Hunt Cup, Foxfield make for a super Saturday

©Tod Marks
Maryland and Virginia take center stage for this weekend’s National Steeplechase Association stops. In Glyndon, nine horses are expected to face the starter for the 128th Maryland Hunt Cup, America’s oldest, longest, and most challenging timber race. Meanwhile hurdlers will be spotlighted at Foxfield in Charlottesville, where $240,000 in purses are on the line in a six-race card highlighted by two stakes.
At four miles over 22 post-and-rail fences — some nearly five-feet tall — the Maryland Hunt Cup – the third and final leg of the Maryland Timber Triple series over a three-week span – is a unique test of jumping skill and stamina. In keeping with tradition, the $100,000 race is restricted to amateur riders. Neither winner of the first two legs of the series, the My Lady’s Manor and Grand National, will run in the Hunt Cup. But two previous winners, including the defending champion, are in the field.

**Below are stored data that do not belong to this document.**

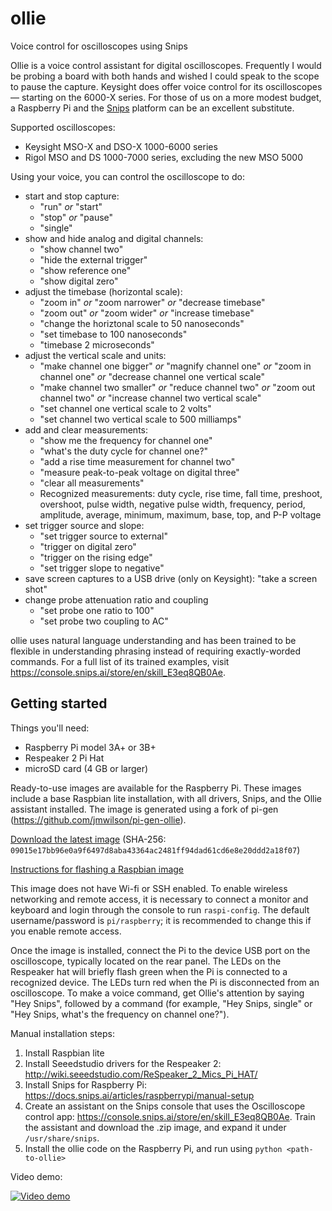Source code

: # ollie
Voice control for oscilloscopes using Snips

Ollie is a voice control assistant for digital oscilloscopes. Frequently I would be probing a board with both hands and wished I could speak to the scope to pause the capture. Keysight does offer voice control for its oscilloscopes — starting on the 6000-X series. For those of us on a more modest budget, a Raspberry Pi and the [Snips](https://snips.ai) platform can be an excellent substitute.

Supported oscilloscopes:

- Keysight MSO-X and DSO-X 1000-6000 series
- Rigol MSO and DS 1000-7000 series, excluding the new MSO 5000

Using your voice, you can control the oscilloscope to do:

- start and stop capture:
    - "run" _or_ "start"
    - "stop" _or_ "pause"
    - "single"
- show and hide analog and digital channels:
    - "show channel two"
    - "hide the external trigger"
    - "show reference one"
    - "show digital zero"
- adjust the timebase (horizontal scale):
    - "zoom in" _or_ "zoom narrower" _or_ "decrease timebase"
    - "zoom out" _or_ "zoom wider" _or_ "increase timebase"
    - "change the horiztonal scale to 50 nanoseconds"
    - "set timebase to 100 nanoseconds"
    - "timebase 2 microseconds"
- adjust the vertical scale and units:
    - "make channel one bigger" _or_ "magnify channel one" _or_ "zoom in channel one" _or_ "decrease channel one vertical scale"
    - "make channel two smaller" _or_ "reduce channel two" _or_ "zoom out channel two" _or_ "increase channel two vertical scale"
    - "set channel one vertical scale to 2 volts"
    - "set channel two vertical scale to 500 milliamps"
- add and clear measurements:
    - "show me the frequency for channel one"
    - "what's the duty cycle for channel one?"
    - "add a rise time measurement for channel two"
    - "measure peak-to-peak voltage on digital three"
    - "clear all measurements"
    - Recognized measurements: duty cycle, rise time, fall time, preshoot, overshoot, pulse width, negative pulse width, frequency, period, amplitude, average, minimum, maximum, base, top, and P-P voltage
- set trigger source and slope:
    - "set trigger source to external"
    - "trigger on digital zero"
    - "trigger on the rising edge"
    - "set trigger slope to negative"
- save screen captures to a USB drive (only on Keysight): "take a screen shot"
- change probe attenuation ratio and coupling
    - "set probe one ratio to 100"
    - "set probe two coupling to AC"

ollie uses natural language understanding and has been trained to be flexible in understanding phrasing instead of requiring exactly-worded commands. For a full list of its trained examples, visit https://console.snips.ai/store/en/skill_E3eq8QB0Ae.

## Getting started

Things you'll need:
- Raspberry Pi model 3A+ or 3B+
- Respeaker 2 Pi Hat
- microSD card (4 GB or larger)

Ready-to-use images are available for the Raspberry Pi. These images include a base Raspbian lite installation, with all drivers, Snips, and the Ollie assistant installed. The image is generated using a fork of pi-gen (https://github.com/jmwilson/pi-gen-ollie).

[Download the latest image](https://ollie-dist.s3.amazonaws.com/image_2019-03-23-Ollie.zip) (SHA-256: `09015e17bb96e0a9f6497d8aba43364ac2481ff94dad61cd6e8e20ddd2a18f07`)

[Instructions for flashing a Raspbian image](https://www.raspberrypi.org/documentation/installation/installing-images/)

This image does not have Wi-fi or SSH enabled. To enable wireless networking and remote access, it is necessary to connect a monitor and keyboard and login through the console to run `raspi-config`. The default username/password is `pi/raspberry`; it is recommended to change this if you enable remote access.

Once the image is installed, connect the Pi to the device USB port on the oscilloscope, typically located on the rear panel. The LEDs on the Respeaker hat will briefly flash green when the Pi is connected to a recognized device. The LEDs turn red when the Pi is disconnected from an oscilloscope. To make a voice command, get Ollie's attention by saying "Hey Snips", followed by a command (for example, "Hey Snips, single" or "Hey Snips, what's the frequency on channel one?").

Manual installation steps:
1. Install Raspbian lite
2. Install Seeedstudio drivers for the Respeaker 2: http://wiki.seeedstudio.com/ReSpeaker_2_Mics_Pi_HAT/
3. Install Snips for Raspberry Pi: https://docs.snips.ai/articles/raspberrypi/manual-setup
4. Create an assistant on the Snips console that uses the Oscilloscope control app: https://console.snips.ai/store/en/skill_E3eq8QB0Ae. Train the assistant and download the .zip image, and expand it under `/usr/share/snips`. 
5. Install the ollie code on the Raspberry Pi, and run using `python <path-to-ollie>`

Video demo:

[![Video demo](https://img.youtube.com/vi/1wK7zZdYn_4/0.jpg)](https://youtu.be/1wK7zZdYn_4)
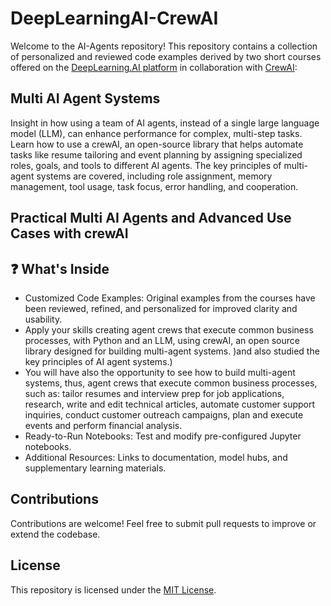 # DeepLearningAI-CrewAI

Welcome to the AI-Agents repository! This repository contains  a collection of personalized  and reviewed code examples derived by two short courses offered on the [DeepLearning.AI platform](https://www.deeplearning.ai/) in collaboration with [CrewAI](https://www.crewai.com/):

## Multi AI Agent Systems  
Insight in how using a team of AI agents, instead of a single large language model (LLM), can enhance performance for complex, multi-step tasks. Learn how to use a crewAI, an open-source library that helps automate tasks like resume tailoring and event planning by assigning specialized roles, goals, and tools to different AI agents. The key principles of multi-agent systems are covered, including role assignment, memory management, tool usage, task focus, error handling, and cooperation.

## Practical Multi AI Agents and Advanced Use Cases with crewAI


## ❓ What's Inside
  - Customized Code Examples: Original examples from the courses have been reviewed, refined, and personalized for improved clarity and usability.
  - Apply your skills creating agent crews that execute common business processes, with Python and an LLM, using crewAI, an open source library designed for building multi-agent systems. )and also studied the key principles of AI agent systems.)
 - You will have also the opportunity to see how to build multi-agent systems, thus,  agent crews that execute common business processes, such as: tailor resumes and interview prep for job applications, research, write and edit technical articles, automate customer support inquiries, conduct customer outreach campaigns, plan and execute events and perform financial analysis.  
  - Ready-to-Run Notebooks: Test and modify pre-configured Jupyter notebooks.
  - Additional Resources: Links to documentation, model hubs, and supplementary learning materials.

 
## Contributions  
Contributions are welcome! Feel free to submit pull requests to improve or extend the codebase.

## License  
This repository is licensed under the [MIT License](https://opensource.org/license/MIT).




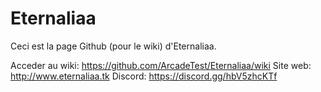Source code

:# Eternaliaa

Ceci est la page Github (pour le wiki) d'Eternaliaa.

Acceder au wiki: https://github.com/ArcadeTest/Eternaliaa/wiki
Site web: http://www.eternaliaa.tk
Discord: https://discord.gg/hbV5zhcKTf
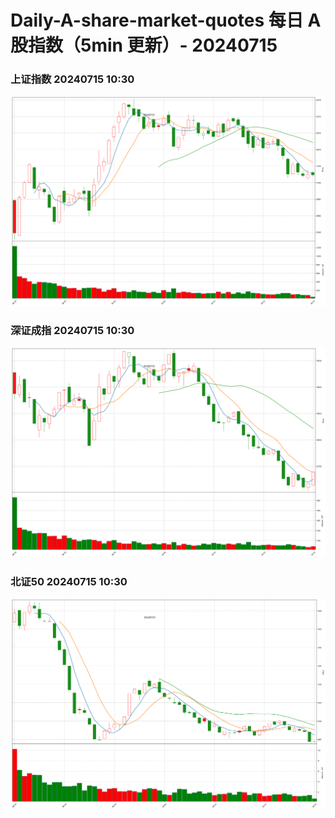 
# Daily-A-share-market-quotes 每日 A 股指数（5min 更新）- 20240715

### 上证指数 20240715 10:30
![](./fig/2024/7/20240715-sh000001.png)

### 深证成指 20240715 10:30
![](./fig/2024/7/20240715-sz399001.png)

### 北证50 20240715 10:30
![](./fig/2024/7/20240715-bj899050.png)

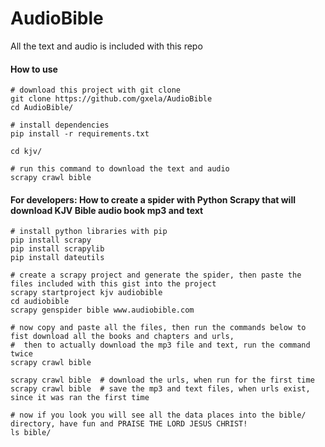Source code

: # AudioBible

All the text and audio is included with this repo

#### How to use

    # download this project with git clone
    git clone https://github.com/gxela/AudioBible
    cd AudioBible/
    
    # install dependencies
    pip install -r requirements.txt
    
    cd kjv/
    
    # run this command to download the text and audio
    scrapy crawl bible
    

#### For developers: How to create a spider with Python Scrapy that will download KJV Bible audio book mp3 and text

    # install python libraries with pip
    pip install scrapy
    pip install scrapylib
    pip install dateutils
  
    # create a scrapy project and generate the spider, then paste the files included with this gist into the project
    scrapy startproject kjv audiobible
    cd audiobible
    scrapy genspider bible www.audiobible.com

    # now copy and paste all the files, then run the commands below to fist download all the books and chapters and urls, 
    #  then to actually download the mp3 file and text, run the command twice
    scrapy crawl bible
    
    scrapy crawl bible  # download the urls, when run for the first time
    scrapy crawl bible  # save the mp3 and text files, when urls exist, since it was ran the first time
    
    # now if you look you will see all the data places into the bible/ directory, have fun and PRAISE THE LORD JESUS CHRIST!
    ls bible/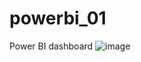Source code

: # powerbi_01
Power BI dashboard
![image](https://user-images.githubusercontent.com/61999759/232926276-a5d8ce38-db17-4f86-ac03-f964ec5aae64.png)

Last year, Kinross Corp.’s Blackhall won by a neck in a four-horse race to the wire where only a length and a half separated the quartet. His jockey, Charlie Marshall, was the first Englishman to win timber racing’s most famous event, and he returns to go for two in a row. Last year’s win gave Joe Davies his seventh Hunt Cup tally as a conditioner to go along with three as a rider. And once again, Davies is loaded for bear, with three starters. Besides Blackhall, who tuned up for the big dance with a leg stretcher at the Grand National races last weekend, Davies saddles his Kinross stablemate Great Road, an allowance winner who will be ridden by Joe’s Hunt Cup-winning son, Teddy, and Armata Stables’ Mr. Fine Threads, who enters the Hunt Cup off a victory in an allowance race at the My Lady’s Manor’s races earlier this month. Another accomplished English amateur rider, Will Biddock, crosses the Atlantic for the mount.
Irv Naylor’s Withoutmoreado, trained by Kathy Neilson, captured the 2023 Hunt Cup by 11 lengths – a contest in which he defeated Blackhall – but exited the event at fence nine last year. Freddie Procter rides.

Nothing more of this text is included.